THE Government has sold 50% of mobile phone company B Mobile, owned by Telikom, to a consortium made up of two American companies and PNG’s two major super funds.
The deal, approved by the Telikom board, was given the nod by the National Executive Council last Friday.

The partial sale was for US$45 million (K130 million).
B Mobile owners, Telikom PNG, have been under pressure to upgrade its ailing infrastructure and lift the game following the entry of World Bank-backed competitor Digicel, which controls about half the mobile phone market.

Members of the Telikom board and management and Independent Public Business Corporation officials revealed the complex structure of the sale, under the Government’s private public partnership approach, to the media yesterday.
Under the deal, the mobile phone business will be managed by a company called Black Dolphin Ltd in partnership with Capital Way Consortium in a 50/50 joint venture.
Capital Way Consortium is made up of Trilogy International Partners LLC (20%), General Enterprises Management Services (GEMS) Ltd (20%), Nasfund (5%) and Nambawan Super (5%).

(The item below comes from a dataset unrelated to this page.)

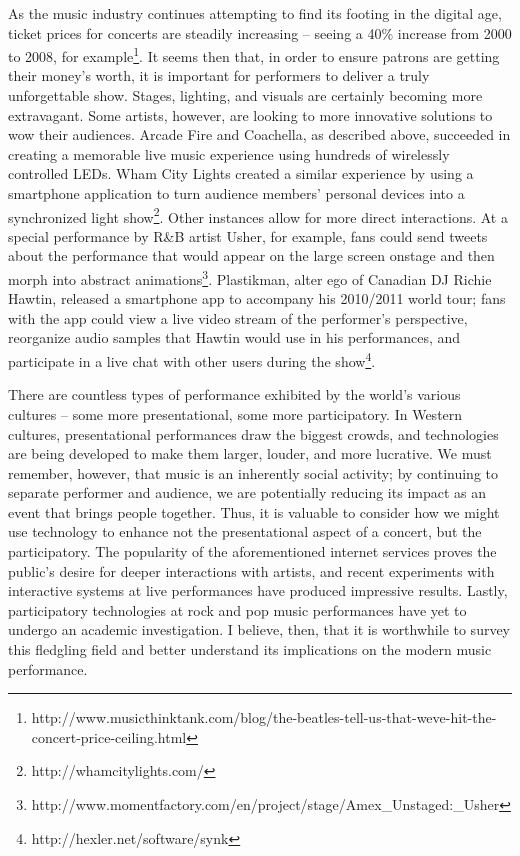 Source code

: As the music industry continues attempting to find its footing in the digital age, ticket prices for concerts are steadily increasing -- seeing a 40\% increase from 2000 to 2008, for example\footnote{http://www.musicthinktank.com/blog/the-beatles-tell-us-that-weve-hit-the-concert-price-ceiling.html}. It seems then that, in order to ensure patrons are getting their money's worth, it is important for performers to deliver a truly unforgettable show. Stages, lighting, and visuals are certainly becoming more extravagant. Some artists, however, are looking to more innovative solutions to wow their audiences. Arcade Fire and Coachella, as described above, succeeded in creating a memorable live music experience using hundreds of wirelessly controlled LEDs. Wham City Lights created a similar experience by using a smartphone application to turn audience members' personal devices into a synchronized light show\footnote{http://whamcitylights.com/}. Other instances allow for more direct interactions. At a special performance by R\&B artist Usher, for example, fans could send tweets about the performance that would appear on the large screen onstage and then morph into abstract animations\footnote{http://www.momentfactory.com/en/project/stage/Amex\_Unstaged:\_Usher}. Plastikman, alter ego of Canadian DJ Richie Hawtin, released a smartphone app to accompany his 2010/2011 world tour; fans with the app could view a live video stream of the performer's perspective, reorganize audio samples that Hawtin would use in his performances, and participate in a live chat with other users during the show\footnote{http://hexler.net/software/synk}.

There are countless types of performance exhibited by the world's various cultures -- some more presentational, some more participatory. In Western cultures, presentational performances draw the biggest crowds, and technologies are being developed to make them larger, louder, and more lucrative. We must remember, however, that music is an inherently social activity; by continuing to separate performer and audience, we are potentially reducing its impact as an event that brings people together. Thus, it is valuable to consider how we might use technology to enhance not the presentational aspect of a concert, but the participatory. The popularity of the aforementioned internet services proves the public's desire for deeper interactions with artists, and recent experiments with interactive systems at live performances have produced impressive results. Lastly, participatory technologies at rock and pop music performances have yet to undergo an academic investigation. I believe, then, that it is worthwhile to survey this fledgling field and better understand its implications on the modern music performance.\\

The consortium will own 50% of Black Dolphin Ltd, and Telikom will own the other 50%.
Trilogy is an American company that invests in wireless telecommunications operations outside the US. It has operations in Bolivia, Haiti and the Dominican Republic. GEMS is a US$750 million private equity fund that invests in telecommunications companies around the world.

It had previously been reported to have held talks with third mobile phone company Greencom, which has yet to launch in PNG.

Telikom board members and management spent yesterday morning explaining the deal to staff of both Telikom and B Mobile, and assuring them that no jobs would be affected.
With Public Enterprise Minister Arthur Somare and Telikom chairman Gerea Aopi unavailable, it was left to Telikom board member Albert Veratau to announce the deal.

Mr Veratau admitted Telikom’s infrastructure was old and outdated, and the consortium would bring much needed cash and technical expertise to raise the game to meet world standards.He said the partial sale was much better than two sales in the past that fell through.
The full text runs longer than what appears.